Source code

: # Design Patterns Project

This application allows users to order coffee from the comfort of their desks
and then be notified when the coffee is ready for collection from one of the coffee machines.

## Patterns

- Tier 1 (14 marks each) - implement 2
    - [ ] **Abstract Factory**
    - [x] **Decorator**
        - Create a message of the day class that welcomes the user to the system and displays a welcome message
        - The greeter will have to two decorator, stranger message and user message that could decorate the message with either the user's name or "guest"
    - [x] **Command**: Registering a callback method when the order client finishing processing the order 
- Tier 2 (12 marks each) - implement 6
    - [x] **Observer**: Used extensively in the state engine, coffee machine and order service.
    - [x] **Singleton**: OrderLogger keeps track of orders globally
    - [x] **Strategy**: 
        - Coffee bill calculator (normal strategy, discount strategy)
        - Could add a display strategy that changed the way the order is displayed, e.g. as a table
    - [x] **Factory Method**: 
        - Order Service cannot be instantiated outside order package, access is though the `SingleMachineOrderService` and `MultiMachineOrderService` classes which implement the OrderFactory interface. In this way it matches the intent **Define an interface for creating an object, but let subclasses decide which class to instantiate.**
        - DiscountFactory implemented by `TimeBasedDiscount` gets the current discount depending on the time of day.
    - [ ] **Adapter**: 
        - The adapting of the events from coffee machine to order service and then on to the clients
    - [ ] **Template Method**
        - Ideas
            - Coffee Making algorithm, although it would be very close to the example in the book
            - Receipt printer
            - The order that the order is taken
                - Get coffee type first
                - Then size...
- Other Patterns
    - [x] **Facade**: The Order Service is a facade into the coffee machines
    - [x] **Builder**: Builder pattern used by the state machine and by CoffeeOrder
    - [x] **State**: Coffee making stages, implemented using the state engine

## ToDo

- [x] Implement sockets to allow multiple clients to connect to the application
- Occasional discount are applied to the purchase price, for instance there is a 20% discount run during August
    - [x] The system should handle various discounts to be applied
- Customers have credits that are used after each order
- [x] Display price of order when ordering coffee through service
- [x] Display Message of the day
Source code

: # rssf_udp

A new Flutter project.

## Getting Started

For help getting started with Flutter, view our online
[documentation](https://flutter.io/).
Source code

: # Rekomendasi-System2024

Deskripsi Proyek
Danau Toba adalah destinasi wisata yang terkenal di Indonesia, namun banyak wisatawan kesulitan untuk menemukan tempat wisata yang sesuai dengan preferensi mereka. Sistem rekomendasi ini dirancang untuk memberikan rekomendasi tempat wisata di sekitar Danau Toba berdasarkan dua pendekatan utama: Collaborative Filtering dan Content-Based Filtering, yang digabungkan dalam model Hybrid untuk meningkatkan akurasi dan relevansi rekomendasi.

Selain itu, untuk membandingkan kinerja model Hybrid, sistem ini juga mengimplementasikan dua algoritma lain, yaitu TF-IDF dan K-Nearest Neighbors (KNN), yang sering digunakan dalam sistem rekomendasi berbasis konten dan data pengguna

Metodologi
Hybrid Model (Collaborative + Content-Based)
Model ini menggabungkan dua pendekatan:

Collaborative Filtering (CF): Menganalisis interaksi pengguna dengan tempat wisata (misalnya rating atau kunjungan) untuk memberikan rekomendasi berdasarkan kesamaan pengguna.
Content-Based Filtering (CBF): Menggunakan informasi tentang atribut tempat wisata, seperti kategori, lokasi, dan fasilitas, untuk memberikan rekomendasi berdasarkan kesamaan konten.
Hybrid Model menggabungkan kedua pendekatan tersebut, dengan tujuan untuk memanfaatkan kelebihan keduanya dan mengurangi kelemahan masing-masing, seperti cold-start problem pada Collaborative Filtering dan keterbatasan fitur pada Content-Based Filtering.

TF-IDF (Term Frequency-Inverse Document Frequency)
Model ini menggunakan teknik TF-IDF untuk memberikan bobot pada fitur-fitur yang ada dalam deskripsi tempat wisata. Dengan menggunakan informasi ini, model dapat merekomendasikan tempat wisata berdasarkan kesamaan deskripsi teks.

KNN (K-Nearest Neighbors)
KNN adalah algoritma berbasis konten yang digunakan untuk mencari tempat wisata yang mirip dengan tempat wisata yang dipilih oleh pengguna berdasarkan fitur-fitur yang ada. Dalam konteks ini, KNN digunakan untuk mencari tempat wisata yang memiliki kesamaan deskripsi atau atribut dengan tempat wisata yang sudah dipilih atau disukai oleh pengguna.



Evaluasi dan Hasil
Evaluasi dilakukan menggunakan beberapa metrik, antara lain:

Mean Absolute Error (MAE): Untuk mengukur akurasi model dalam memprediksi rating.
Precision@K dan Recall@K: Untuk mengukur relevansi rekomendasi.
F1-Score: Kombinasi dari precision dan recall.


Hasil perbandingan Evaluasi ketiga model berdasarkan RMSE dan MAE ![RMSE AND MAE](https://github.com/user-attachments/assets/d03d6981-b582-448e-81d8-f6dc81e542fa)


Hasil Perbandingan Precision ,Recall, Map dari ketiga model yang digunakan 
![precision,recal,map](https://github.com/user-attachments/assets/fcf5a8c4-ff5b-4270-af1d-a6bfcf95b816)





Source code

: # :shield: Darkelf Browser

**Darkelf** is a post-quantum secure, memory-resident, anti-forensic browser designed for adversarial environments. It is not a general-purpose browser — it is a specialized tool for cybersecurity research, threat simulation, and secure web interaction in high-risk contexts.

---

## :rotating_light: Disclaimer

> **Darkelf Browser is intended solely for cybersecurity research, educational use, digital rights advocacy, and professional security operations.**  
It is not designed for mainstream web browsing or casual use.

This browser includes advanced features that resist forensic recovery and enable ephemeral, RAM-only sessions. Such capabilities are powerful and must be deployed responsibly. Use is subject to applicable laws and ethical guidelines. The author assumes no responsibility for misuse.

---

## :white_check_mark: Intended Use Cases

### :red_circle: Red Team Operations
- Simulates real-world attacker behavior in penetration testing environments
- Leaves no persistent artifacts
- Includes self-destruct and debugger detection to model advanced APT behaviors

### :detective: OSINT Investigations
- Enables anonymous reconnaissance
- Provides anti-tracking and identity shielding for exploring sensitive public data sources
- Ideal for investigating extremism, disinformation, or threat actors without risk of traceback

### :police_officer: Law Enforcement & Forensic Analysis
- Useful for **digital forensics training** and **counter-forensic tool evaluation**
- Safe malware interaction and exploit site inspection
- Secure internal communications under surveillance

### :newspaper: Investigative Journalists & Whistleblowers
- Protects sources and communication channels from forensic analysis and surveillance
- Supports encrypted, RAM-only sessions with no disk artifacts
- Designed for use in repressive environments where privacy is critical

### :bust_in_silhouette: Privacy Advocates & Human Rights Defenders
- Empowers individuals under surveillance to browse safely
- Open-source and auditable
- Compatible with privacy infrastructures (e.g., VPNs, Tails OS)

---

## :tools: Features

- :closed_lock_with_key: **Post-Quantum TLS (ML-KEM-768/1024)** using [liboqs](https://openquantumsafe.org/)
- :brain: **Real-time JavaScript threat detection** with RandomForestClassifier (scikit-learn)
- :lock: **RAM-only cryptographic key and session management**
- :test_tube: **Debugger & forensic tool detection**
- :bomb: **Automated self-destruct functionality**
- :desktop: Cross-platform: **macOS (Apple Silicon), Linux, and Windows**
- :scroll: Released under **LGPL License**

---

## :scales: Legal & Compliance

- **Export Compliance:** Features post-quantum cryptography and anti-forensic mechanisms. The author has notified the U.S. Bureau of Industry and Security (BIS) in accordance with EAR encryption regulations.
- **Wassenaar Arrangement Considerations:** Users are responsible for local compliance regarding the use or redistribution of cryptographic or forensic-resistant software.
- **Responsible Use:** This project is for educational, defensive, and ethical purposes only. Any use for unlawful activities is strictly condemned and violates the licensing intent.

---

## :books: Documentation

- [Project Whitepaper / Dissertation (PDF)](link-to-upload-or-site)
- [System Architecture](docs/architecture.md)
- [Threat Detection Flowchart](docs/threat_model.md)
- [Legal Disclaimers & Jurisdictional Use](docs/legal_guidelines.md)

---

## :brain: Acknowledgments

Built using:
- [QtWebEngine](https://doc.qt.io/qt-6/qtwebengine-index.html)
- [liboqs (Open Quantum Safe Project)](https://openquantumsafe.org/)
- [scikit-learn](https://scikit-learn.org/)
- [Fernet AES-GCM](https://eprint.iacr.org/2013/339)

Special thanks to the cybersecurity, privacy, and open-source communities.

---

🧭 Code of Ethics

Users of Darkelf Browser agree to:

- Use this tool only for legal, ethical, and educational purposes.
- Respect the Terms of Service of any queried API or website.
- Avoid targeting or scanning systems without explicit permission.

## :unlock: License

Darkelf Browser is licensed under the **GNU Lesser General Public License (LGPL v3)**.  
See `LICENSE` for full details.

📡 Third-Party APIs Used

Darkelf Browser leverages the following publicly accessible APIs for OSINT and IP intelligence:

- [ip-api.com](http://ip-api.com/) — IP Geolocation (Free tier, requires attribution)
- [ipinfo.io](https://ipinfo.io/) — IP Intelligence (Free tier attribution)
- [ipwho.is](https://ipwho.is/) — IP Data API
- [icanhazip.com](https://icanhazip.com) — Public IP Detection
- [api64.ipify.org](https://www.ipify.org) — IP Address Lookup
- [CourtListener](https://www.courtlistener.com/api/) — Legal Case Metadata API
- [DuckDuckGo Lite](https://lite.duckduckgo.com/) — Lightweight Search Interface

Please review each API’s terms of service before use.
══════════════════════════════
**EXERCISE DESCRIPTION**
Could you copy exactly the lines from the first line of the records above through the line containing "- [x] **Observer**: Used", both included, and nothing else?

**TASK RESULT**
Source code

: # Design Patterns Project

This application allows users to order coffee from the comfort of their desks
and then be notified when the coffee is ready for collection from one of the coffee machines.

## Patterns

- Tier 1 (14 marks each) - implement 2
    - [ ] **Abstract Factory**
    - [x] **Decorator**
        - Create a message of the day class that welcomes the user to the system and displays a welcome message
        - The greeter will have to two decorator, stranger message and user message that could decorate the message with either the user's name or "guest"
    - [x] **Command**: Registering a callback method when the order client finishing processing the order 
- Tier 2 (12 marks each) - implement 6
    - [x] **Observer**: Used extensively in the state engine, coffee machine and order service.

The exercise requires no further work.